PROBLEM STATEMENT: Below are records to return verbatim; the pictures are to be dropped.

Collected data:
- - - - -

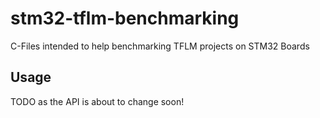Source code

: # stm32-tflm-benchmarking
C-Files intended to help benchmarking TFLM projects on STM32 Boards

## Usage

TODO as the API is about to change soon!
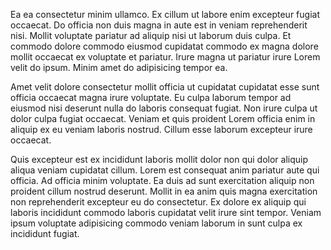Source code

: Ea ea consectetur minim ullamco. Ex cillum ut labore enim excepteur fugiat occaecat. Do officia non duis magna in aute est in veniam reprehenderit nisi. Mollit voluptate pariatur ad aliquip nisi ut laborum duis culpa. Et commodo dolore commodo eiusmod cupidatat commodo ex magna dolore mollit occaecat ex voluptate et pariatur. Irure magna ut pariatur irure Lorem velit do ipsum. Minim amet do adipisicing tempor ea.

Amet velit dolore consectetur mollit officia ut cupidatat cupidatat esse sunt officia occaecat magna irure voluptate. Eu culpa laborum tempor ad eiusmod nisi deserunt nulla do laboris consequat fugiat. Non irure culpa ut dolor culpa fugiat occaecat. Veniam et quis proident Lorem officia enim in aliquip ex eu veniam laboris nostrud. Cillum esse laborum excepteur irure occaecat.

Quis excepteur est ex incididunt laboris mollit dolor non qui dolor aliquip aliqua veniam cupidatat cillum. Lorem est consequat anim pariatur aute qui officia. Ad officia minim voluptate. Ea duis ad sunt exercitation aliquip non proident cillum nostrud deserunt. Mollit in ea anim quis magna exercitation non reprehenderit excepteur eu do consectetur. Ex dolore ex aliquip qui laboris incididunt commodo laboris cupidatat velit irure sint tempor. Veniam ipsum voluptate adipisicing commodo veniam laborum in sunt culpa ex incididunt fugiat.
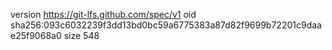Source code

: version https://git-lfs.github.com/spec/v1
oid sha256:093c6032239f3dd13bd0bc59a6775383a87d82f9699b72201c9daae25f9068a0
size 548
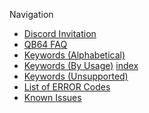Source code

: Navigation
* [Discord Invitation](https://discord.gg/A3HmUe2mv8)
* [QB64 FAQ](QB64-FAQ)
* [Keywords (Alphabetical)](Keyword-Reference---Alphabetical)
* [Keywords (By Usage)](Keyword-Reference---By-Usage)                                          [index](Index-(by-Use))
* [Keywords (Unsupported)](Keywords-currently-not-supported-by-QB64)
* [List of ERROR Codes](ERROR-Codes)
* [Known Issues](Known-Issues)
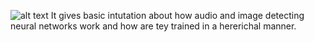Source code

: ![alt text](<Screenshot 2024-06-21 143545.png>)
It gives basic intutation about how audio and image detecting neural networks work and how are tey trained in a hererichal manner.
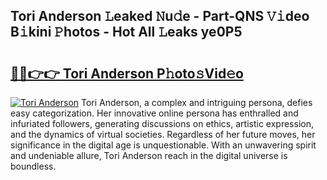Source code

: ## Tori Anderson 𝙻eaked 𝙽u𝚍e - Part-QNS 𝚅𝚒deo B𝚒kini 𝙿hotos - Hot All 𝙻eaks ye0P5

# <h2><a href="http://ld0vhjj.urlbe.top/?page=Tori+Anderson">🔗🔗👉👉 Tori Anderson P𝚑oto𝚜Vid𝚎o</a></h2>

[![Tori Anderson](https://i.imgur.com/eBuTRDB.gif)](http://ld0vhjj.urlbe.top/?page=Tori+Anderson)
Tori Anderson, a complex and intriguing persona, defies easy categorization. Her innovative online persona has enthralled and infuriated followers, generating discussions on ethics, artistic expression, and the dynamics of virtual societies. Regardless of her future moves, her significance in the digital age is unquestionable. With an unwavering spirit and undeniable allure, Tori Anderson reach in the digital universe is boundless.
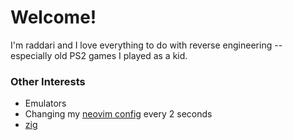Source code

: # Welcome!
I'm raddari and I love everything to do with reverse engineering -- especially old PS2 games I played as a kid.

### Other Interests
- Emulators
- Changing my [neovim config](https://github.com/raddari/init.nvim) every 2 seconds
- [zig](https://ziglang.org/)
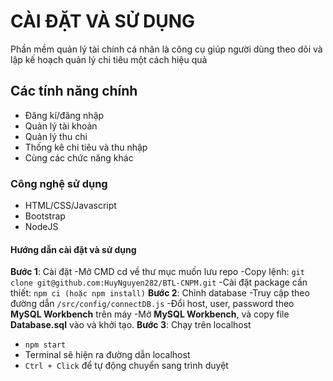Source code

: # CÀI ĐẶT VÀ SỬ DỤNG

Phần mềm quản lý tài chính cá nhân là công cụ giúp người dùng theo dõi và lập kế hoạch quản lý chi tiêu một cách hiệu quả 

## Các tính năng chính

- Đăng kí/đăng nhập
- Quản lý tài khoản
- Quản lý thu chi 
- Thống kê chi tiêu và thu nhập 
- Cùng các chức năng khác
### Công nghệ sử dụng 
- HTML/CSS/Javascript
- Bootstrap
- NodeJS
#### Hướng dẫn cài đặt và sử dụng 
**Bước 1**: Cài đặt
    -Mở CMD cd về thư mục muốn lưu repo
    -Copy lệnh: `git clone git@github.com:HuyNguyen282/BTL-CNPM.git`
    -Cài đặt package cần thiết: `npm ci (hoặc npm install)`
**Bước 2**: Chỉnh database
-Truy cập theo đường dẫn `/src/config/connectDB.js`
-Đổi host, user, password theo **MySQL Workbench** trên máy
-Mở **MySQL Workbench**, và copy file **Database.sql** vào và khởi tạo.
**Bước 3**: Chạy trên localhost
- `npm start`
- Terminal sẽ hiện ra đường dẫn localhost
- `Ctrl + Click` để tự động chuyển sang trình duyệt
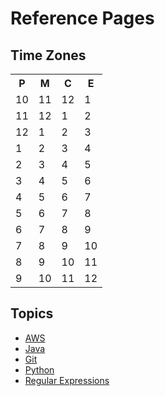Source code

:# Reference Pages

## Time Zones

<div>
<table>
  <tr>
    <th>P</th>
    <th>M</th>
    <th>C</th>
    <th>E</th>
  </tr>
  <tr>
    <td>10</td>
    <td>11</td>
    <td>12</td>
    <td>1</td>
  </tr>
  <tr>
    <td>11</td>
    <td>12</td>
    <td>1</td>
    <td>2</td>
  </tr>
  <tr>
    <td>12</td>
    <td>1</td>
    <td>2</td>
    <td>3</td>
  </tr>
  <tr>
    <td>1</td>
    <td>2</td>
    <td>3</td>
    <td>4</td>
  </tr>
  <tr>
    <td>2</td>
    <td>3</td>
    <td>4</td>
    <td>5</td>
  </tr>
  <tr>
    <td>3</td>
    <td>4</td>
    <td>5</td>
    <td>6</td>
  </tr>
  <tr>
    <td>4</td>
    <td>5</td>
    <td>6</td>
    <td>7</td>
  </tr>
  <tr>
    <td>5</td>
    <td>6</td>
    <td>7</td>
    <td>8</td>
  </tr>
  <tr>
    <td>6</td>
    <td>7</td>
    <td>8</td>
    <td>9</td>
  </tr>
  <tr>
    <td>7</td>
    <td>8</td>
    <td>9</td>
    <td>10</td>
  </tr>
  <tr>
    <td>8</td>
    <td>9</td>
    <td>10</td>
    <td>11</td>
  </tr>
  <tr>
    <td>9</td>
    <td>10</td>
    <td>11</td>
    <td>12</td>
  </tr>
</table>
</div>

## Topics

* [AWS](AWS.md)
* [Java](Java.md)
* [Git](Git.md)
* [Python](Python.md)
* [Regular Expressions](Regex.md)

- - - - -

WRITTEN RESPONSE:
Source code

: # stm32-tflm-benchmarking
C-Files intended to help benchmarking TFLM projects on STM32 Boards

## Usage

TODO as the API is about to change soon!
Source code

: Ea ea consectetur minim ullamco. Ex cillum ut labore enim excepteur fugiat occaecat. Do officia non duis magna in aute est in veniam reprehenderit nisi. Mollit voluptate pariatur ad aliquip nisi ut laborum duis culpa. Et commodo dolore commodo eiusmod cupidatat commodo ex magna dolore mollit occaecat ex voluptate et pariatur. Irure magna ut pariatur irure Lorem velit do ipsum. Minim amet do adipisicing tempor ea.

Amet velit dolore consectetur mollit officia ut cupidatat cupidatat esse sunt officia occaecat magna irure voluptate. Eu culpa laborum tempor ad eiusmod nisi deserunt nulla do laboris consequat fugiat. Non irure culpa ut dolor culpa fugiat occaecat. Veniam et quis proident Lorem officia enim in aliquip ex eu veniam laboris nostrud. Cillum esse laborum excepteur irure occaecat.

Quis excepteur est ex incididunt laboris mollit dolor non qui dolor aliquip aliqua veniam cupidatat cillum. Lorem est consequat anim pariatur aute qui officia. Ad officia minim voluptate. Ea duis ad sunt exercitation aliquip non proident cillum nostrud deserunt. Mollit in ea anim quis magna exercitation non reprehenderit excepteur eu do consectetur. Ex dolore ex aliquip qui laboris incididunt commodo laboris cupidatat velit irure sint tempor. Veniam ipsum voluptate adipisicing commodo veniam laborum in sunt culpa ex incididunt fugiat.
Source code

: version https://git-lfs.github.com/spec/v1
oid sha256:093c6032239f3dd13bd0bc59a6775383a87d82f9699b72201c9daae25f9068a0
size 548
Source code

: Navigation
* [Discord Invitation](https://discord.gg/A3HmUe2mv8)
* [QB64 FAQ](QB64-FAQ)
* [Keywords (Alphabetical)](Keyword-Reference---Alphabetical)
* [Keywords (By Usage)](Keyword-Reference---By-Usage)                                          [index](Index-(by-Use))
* [Keywords (Unsupported)](Keywords-currently-not-supported-by-QB64)
* [List of ERROR Codes](ERROR-Codes)
* [Known Issues](Known-Issues)
Source code

: ![alt text](<Screenshot 2024-06-21 143545.png>)
It gives basic intutation about how audio and image detecting neural networks work and how are tey trained in a hererichal manner.
Source code

: ## Tori Anderson 𝙻eaked 𝙽u𝚍e - Part-QNS 𝚅𝚒deo B𝚒kini 𝙿hotos - Hot All 𝙻eaks ye0P5

# <h2><a href="http://ld0vhjj.urlbe.top/?page=Tori+Anderson">🔗🔗👉👉 Tori Anderson P𝚑oto𝚜Vid𝚎o</a></h2>

[![Tori Anderson](https://i.imgur.com/eBuTRDB.gif)](http://ld0vhjj.urlbe.top/?page=Tori+Anderson)
Tori Anderson, a complex and intriguing persona, defies easy categorization. Her innovative online persona has enthralled and infuriated followers, generating discussions on ethics, artistic expression, and the dynamics of virtual societies. Regardless of her future moves, her significance in the digital age is unquestionable. With an unwavering spirit and undeniable allure, Tori Anderson reach in the digital universe is boundless.
Source code

: # Welcome!
I'm raddari and I love everything to do with reverse engineering -- especially old PS2 games I played as a kid.

### Other Interests
- Emulators
- Changing my [neovim config](https://github.com/raddari/init.nvim) every 2 seconds
- [zig](https://ziglang.org/)
Source code

: # CÀI ĐẶT VÀ SỬ DỤNG

Phần mềm quản lý tài chính cá nhân là công cụ giúp người dùng theo dõi và lập kế hoạch quản lý chi tiêu một cách hiệu quả 

## Các tính năng chính

- Đăng kí/đăng nhập
- Quản lý tài khoản
- Quản lý thu chi 
- Thống kê chi tiêu và thu nhập 
- Cùng các chức năng khác
### Công nghệ sử dụng 
- HTML/CSS/Javascript
- Bootstrap
- NodeJS
#### Hướng dẫn cài đặt và sử dụng 
**Bước 1**: Cài đặt
    -Mở CMD cd về thư mục muốn lưu repo
    -Copy lệnh: `git clone git@github.com:HuyNguyen282/BTL-CNPM.git`
    -Cài đặt package cần thiết: `npm ci (hoặc npm install)`
**Bước 2**: Chỉnh database
-Truy cập theo đường dẫn `/src/config/connectDB.js`
-Đổi host, user, password theo **MySQL Workbench** trên máy
-Mở **MySQL Workbench**, và copy file **Database.sql** vào và khởi tạo.
**Bước 3**: Chạy trên localhost
- `npm start`
- Terminal sẽ hiện ra đường dẫn localhost
- `Ctrl + Click` để tự động chuyển sang trình duyệt
Source code

:# Reference Pages

## Time Zones

<div>
<table>
  <tr>
    <th>P</th>
    <th>M</th>
    <th>C</th>
    <th>E</th>
  </tr>
  <tr>
    <td>10</td>
    <td>11</td>
    <td>12</td>
    <td>1</td>
  </tr>
  <tr>
    <td>11</td>
    <td>12</td>
    <td>1</td>
    <td>2</td>
  </tr>
  <tr>
    <td>12</td>
    <td>1</td>
    <td>2</td>
    <td>3</td>
  </tr>
  <tr>
    <td>1</td>
    <td>2</td>
    <td>3</td>
    <td>4</td>
  </tr>
  <tr>
    <td>2</td>
    <td>3</td>
    <td>4</td>
    <td>5</td>
  </tr>
  <tr>
    <td>3</td>
    <td>4</td>
    <td>5</td>
    <td>6</td>
  </tr>
  <tr>
    <td>4</td>
    <td>5</td>
    <td>6</td>
    <td>7</td>
  </tr>
  <tr>
    <td>5</td>
    <td>6</td>
    <td>7</td>
    <td>8</td>
  </tr>
  <tr>
    <td>6</td>
    <td>7</td>
    <td>8</td>
    <td>9</td>
  </tr>
  <tr>
    <td>7</td>
    <td>8</td>
    <td>9</td>
    <td>10</td>
  </tr>
  <tr>
    <td>8</td>
    <td>9</td>
    <td>10</td>
    <td>11</td>
  </tr>
  <tr>
    <td>9</td>
    <td>10</td>
    <td>11</td>
    <td>12</td>
  </tr>
</table>
</div>

## Topics

* [AWS](AWS.md)
* [Java](Java.md)
* [Git](Git.md)
* [Python](Python.md)
* [Regular Expressions](Regex.md)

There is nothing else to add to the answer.